* _Task requirements_:
Among the lines below, take the one holding "Datasets should all", the one holding "Add your data", and all lines between them. Set them down exactly.

* _Dataset records_:

---+---

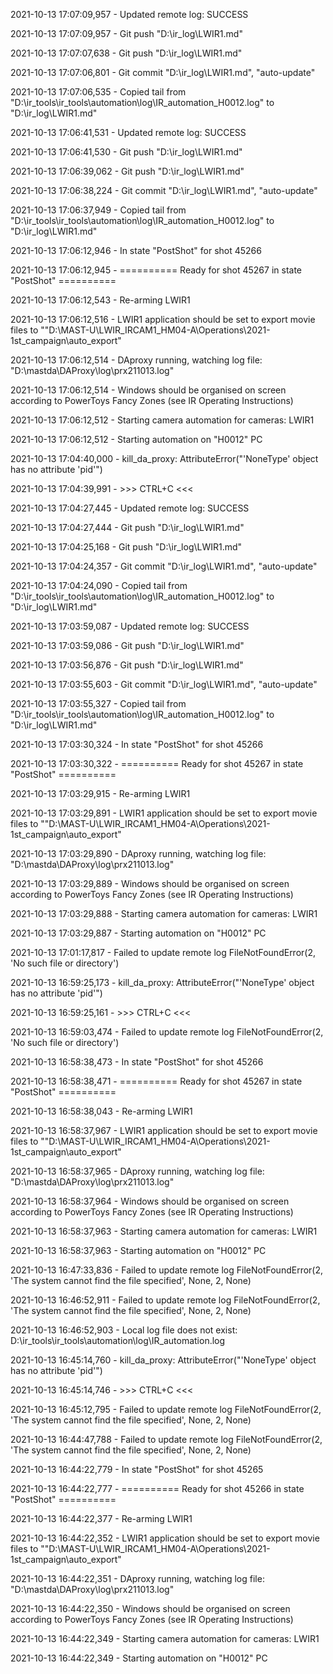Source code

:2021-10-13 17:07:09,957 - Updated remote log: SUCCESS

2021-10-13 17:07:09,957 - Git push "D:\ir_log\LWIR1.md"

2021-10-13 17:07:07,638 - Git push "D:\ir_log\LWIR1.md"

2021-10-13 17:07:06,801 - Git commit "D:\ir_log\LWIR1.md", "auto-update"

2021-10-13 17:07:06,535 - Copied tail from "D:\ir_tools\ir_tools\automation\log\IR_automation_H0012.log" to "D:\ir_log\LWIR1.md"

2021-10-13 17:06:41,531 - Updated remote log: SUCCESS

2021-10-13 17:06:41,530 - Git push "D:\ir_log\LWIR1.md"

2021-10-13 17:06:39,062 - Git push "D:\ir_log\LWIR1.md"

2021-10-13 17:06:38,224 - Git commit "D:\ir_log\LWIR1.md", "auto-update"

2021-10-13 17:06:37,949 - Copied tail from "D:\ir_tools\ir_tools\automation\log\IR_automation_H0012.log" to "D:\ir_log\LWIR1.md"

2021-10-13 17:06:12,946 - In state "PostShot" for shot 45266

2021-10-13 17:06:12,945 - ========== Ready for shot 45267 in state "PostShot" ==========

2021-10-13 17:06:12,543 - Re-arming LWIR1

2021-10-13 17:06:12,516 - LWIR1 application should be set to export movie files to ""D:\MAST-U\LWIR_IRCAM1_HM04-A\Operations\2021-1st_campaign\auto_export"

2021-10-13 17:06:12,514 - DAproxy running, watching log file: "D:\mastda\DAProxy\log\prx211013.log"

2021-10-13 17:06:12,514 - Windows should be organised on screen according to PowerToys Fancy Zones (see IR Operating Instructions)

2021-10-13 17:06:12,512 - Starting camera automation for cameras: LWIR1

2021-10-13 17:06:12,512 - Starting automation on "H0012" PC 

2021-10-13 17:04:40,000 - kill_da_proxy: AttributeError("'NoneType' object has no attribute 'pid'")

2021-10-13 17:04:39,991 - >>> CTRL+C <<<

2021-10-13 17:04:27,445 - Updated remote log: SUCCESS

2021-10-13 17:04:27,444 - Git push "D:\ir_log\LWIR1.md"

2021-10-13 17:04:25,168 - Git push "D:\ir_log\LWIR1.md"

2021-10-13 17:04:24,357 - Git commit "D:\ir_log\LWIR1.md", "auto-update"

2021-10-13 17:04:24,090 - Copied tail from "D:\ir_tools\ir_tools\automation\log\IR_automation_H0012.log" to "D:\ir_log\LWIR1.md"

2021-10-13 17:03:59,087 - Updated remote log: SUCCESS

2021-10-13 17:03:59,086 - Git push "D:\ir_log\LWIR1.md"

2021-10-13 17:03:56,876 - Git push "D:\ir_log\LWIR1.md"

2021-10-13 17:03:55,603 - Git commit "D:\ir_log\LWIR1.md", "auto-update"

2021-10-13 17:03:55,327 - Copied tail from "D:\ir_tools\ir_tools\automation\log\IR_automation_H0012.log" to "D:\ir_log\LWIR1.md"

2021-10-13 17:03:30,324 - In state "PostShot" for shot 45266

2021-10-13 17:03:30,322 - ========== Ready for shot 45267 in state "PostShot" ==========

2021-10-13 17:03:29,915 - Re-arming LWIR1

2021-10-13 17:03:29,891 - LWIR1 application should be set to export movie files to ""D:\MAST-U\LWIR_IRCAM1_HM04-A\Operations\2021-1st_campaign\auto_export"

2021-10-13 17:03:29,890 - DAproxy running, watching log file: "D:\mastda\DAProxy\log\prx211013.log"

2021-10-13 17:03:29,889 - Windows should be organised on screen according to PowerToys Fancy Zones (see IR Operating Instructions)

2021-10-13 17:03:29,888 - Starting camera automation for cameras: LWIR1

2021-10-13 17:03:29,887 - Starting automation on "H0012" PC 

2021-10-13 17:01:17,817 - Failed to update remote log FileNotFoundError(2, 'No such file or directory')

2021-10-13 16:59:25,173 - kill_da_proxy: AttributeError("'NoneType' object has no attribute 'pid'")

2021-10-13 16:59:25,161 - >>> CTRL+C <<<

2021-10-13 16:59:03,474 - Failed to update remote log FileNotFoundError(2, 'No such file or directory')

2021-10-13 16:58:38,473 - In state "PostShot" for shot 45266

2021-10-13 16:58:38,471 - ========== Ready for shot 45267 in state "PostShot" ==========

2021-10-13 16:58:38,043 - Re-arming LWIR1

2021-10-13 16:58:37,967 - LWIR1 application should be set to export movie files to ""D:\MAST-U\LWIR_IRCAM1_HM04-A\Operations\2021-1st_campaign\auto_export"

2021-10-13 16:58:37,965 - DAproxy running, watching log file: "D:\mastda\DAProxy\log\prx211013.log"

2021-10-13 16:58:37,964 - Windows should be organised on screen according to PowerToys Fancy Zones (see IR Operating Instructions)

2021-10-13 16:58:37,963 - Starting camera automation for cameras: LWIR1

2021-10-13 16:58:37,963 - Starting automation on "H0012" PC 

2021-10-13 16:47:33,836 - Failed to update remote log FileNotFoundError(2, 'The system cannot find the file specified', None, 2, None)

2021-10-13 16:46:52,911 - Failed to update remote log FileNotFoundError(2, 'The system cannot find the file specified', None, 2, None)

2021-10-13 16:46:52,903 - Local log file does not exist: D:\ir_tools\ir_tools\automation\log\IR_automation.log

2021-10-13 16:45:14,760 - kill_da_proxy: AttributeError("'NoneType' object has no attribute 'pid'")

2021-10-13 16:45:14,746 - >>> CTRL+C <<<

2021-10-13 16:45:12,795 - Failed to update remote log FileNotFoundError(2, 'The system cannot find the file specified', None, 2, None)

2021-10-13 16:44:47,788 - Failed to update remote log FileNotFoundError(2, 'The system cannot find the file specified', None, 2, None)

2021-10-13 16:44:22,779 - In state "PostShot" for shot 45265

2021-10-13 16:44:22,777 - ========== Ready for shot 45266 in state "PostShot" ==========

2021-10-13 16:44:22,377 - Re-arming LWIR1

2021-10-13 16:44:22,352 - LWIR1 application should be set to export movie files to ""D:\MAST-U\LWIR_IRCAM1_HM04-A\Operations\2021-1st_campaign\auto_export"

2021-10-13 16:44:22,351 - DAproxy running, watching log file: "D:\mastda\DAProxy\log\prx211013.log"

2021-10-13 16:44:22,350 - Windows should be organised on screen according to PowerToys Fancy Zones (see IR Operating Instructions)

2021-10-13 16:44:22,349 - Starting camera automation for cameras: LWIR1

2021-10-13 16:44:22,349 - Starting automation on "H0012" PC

---+---

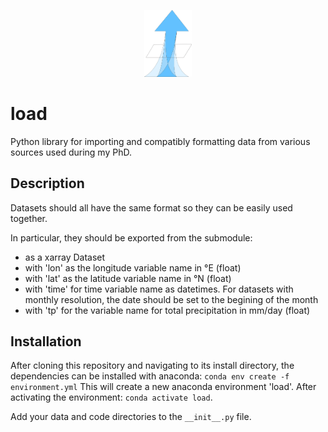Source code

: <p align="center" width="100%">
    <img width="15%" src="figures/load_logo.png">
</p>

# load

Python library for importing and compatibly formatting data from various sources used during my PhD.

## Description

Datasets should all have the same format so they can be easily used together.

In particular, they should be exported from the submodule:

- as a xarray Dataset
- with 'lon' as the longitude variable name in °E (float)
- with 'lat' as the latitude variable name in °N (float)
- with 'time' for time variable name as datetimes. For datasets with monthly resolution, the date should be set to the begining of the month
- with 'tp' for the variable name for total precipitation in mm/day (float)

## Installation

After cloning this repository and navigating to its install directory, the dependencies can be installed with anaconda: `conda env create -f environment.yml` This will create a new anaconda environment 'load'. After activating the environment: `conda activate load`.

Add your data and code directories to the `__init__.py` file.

---+---

* _Problem solution_:
Datasets should all have the same format so they can be easily used together.

In particular, they should be exported from the submodule:

- as a xarray Dataset
- with 'lon' as the longitude variable name in °E (float)
- with 'lat' as the latitude variable name in °N (float)
- with 'time' for time variable name as datetimes. For datasets with monthly resolution, the date should be set to the begining of the month
- with 'tp' for the variable name for total precipitation in mm/day (float)

## Installation

After cloning this repository and navigating to its install directory, the dependencies can be installed with anaconda: `conda env create -f environment.yml` This will create a new anaconda environment 'load'. After activating the environment: `conda activate load`.

Add your data and code directories to the `__init__.py` file.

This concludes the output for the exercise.